TASK: Each record is to be reproduced verbatim.

Start of DATASET CONTENT

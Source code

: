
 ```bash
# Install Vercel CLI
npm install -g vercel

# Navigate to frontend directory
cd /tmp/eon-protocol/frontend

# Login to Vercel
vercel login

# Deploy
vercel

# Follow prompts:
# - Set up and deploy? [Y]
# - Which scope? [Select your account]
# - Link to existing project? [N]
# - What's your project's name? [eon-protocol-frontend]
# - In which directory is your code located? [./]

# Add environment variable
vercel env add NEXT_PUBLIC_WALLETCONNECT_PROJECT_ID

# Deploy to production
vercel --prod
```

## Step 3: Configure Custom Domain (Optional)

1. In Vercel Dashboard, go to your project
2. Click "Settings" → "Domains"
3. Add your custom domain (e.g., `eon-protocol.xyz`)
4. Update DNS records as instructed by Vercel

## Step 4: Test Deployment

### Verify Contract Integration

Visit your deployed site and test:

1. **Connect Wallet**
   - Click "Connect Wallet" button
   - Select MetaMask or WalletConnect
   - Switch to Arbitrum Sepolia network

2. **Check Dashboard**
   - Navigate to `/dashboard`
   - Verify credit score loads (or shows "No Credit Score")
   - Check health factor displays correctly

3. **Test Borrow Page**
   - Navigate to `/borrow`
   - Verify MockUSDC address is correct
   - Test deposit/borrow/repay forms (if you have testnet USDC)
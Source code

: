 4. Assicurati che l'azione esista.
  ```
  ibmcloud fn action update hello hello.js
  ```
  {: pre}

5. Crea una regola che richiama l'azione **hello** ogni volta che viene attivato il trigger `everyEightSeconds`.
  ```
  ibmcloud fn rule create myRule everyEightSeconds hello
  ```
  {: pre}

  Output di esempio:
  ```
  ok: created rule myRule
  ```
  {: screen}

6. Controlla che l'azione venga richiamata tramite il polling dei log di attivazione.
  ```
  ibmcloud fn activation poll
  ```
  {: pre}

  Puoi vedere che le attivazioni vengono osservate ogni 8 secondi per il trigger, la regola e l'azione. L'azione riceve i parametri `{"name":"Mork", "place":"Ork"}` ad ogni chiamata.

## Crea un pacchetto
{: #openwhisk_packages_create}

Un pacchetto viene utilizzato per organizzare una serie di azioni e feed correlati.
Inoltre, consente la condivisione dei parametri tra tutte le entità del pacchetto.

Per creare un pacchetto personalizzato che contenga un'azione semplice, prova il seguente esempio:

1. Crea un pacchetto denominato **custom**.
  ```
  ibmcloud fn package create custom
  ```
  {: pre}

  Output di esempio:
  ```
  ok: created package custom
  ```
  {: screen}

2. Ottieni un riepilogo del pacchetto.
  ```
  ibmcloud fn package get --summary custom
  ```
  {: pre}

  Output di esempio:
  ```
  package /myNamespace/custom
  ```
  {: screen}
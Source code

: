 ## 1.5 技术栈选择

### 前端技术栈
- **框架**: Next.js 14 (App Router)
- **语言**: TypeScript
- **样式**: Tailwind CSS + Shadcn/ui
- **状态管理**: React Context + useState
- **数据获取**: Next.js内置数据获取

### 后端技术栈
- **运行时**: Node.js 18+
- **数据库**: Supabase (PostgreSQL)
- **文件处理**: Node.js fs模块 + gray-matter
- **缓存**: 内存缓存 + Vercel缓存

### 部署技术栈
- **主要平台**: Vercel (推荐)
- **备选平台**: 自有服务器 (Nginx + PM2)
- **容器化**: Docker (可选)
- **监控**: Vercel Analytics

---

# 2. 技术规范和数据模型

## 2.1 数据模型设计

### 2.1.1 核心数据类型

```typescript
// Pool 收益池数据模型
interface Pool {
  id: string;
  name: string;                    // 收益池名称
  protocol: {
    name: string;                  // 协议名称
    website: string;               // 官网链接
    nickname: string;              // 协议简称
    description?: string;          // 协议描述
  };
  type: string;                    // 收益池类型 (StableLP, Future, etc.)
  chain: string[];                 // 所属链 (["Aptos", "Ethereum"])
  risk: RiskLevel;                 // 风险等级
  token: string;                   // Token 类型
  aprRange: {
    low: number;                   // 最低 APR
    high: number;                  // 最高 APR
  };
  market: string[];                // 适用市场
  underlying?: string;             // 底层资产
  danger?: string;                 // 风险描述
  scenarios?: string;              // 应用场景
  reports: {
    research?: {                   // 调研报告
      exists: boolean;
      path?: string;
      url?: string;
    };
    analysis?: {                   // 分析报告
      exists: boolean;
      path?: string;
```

End of DATASET CONTENT

ANSWER:
Source code

:
 ```bash
# Install Vercel CLI
npm install -g vercel

# Navigate to frontend directory
cd /tmp/eon-protocol/frontend

# Login to Vercel
vercel login

# Deploy
vercel

# Follow prompts:
# - Set up and deploy? [Y]
# - Which scope? [Select your account]
# - Link to existing project? [N]
# - What's your project's name? [eon-protocol-frontend]
# - In which directory is your code located? [./]

# Add environment variable
vercel env add NEXT_PUBLIC_WALLETCONNECT_PROJECT_ID

# Deploy to production
vercel --prod
```

## Step 3: Configure Custom Domain (Optional)

1. In Vercel Dashboard, go to your project
2. Click "Settings" → "Domains"
3. Add your custom domain (e.g., `eon-protocol.xyz`)
4. Update DNS records as instructed by Vercel

## Step 4: Test Deployment

### Verify Contract Integration

Visit your deployed site and test:

1. **Connect Wallet**
   - Click "Connect Wallet" button
   - Select MetaMask or WalletConnect
   - Switch to Arbitrum Sepolia network

2. **Check Dashboard**
   - Navigate to `/dashboard`
   - Verify credit score loads (or shows "No Credit Score")
   - Check health factor displays correctly

3. **Test Borrow Page**
   - Navigate to `/borrow`
   - Verify MockUSDC address is correct
   - Test deposit/borrow/repay forms (if you have testnet USDC)
Source code

: 4. Assicurati che l'azione esista.
  ```
  ibmcloud fn action update hello hello.js
  ```
  {: pre}

5. Crea una regola che richiama l'azione **hello** ogni volta che viene attivato il trigger `everyEightSeconds`.
  ```
  ibmcloud fn rule create myRule everyEightSeconds hello
  ```
  {: pre}

  Output di esempio:
  ```
  ok: created rule myRule
  ```
  {: screen}

6. Controlla che l'azione venga richiamata tramite il polling dei log di attivazione.
  ```
  ibmcloud fn activation poll
  ```
  {: pre}

  Puoi vedere che le attivazioni vengono osservate ogni 8 secondi per il trigger, la regola e l'azione. L'azione riceve i parametri `{"name":"Mork", "place":"Ork"}` ad ogni chiamata.

## Crea un pacchetto
{: #openwhisk_packages_create}

Un pacchetto viene utilizzato per organizzare una serie di azioni e feed correlati.
Inoltre, consente la condivisione dei parametri tra tutte le entità del pacchetto.

Per creare un pacchetto personalizzato che contenga un'azione semplice, prova il seguente esempio:

1. Crea un pacchetto denominato **custom**.
  ```
  ibmcloud fn package create custom
  ```
  {: pre}

  Output di esempio:
  ```
  ok: created package custom
  ```
  {: screen}

2. Ottieni un riepilogo del pacchetto.
  ```
  ibmcloud fn package get --summary custom
  ```
  {: pre}

  Output di esempio:
  ```
  package /myNamespace/custom
  ```
  {: screen}
Source code

: ## 1.5 技术栈选择

### 前端技术栈
- **框架**: Next.js 14 (App Router)
- **语言**: TypeScript
- **样式**: Tailwind CSS + Shadcn/ui
- **状态管理**: React Context + useState
- **数据获取**: Next.js内置数据获取

### 后端技术栈
- **运行时**: Node.js 18+
- **数据库**: Supabase (PostgreSQL)
- **文件处理**: Node.js fs模块 + gray-matter
- **缓存**: 内存缓存 + Vercel缓存

### 部署技术栈
- **主要平台**: Vercel (推荐)
- **备选平台**: 自有服务器 (Nginx + PM2)
- **容器化**: Docker (可选)
- **监控**: Vercel Analytics

---

# 2. 技术规范和数据模型

## 2.1 数据模型设计

### 2.1.1 核心数据类型

```typescript
// Pool 收益池数据模型
interface Pool {
  id: string;
  name: string;                    // 收益池名称
  protocol: {
    name: string;                  // 协议名称
    website: string;               // 官网链接
    nickname: string;              // 协议简称
    description?: string;          // 协议描述
  };
  type: string;                    // 收益池类型 (StableLP, Future, etc.)
  chain: string[];                 // 所属链 (["Aptos", "Ethereum"])
  risk: RiskLevel;                 // 风险等级
  token: string;                   // Token 类型
  aprRange: {
    low: number;                   // 最低 APR
    high: number;                  // 最高 APR
  };
  market: string[];                // 适用市场
  underlying?: string;             // 底层资产
  danger?: string;                 // 风险描述
  scenarios?: string;              // 应用场景
  reports: {
    research?: {                   // 调研报告
      exists: boolean;
      path?: string;
      url?: string;
    };
    analysis?: {                   // 分析报告
      exists: boolean;
      path?: string;
```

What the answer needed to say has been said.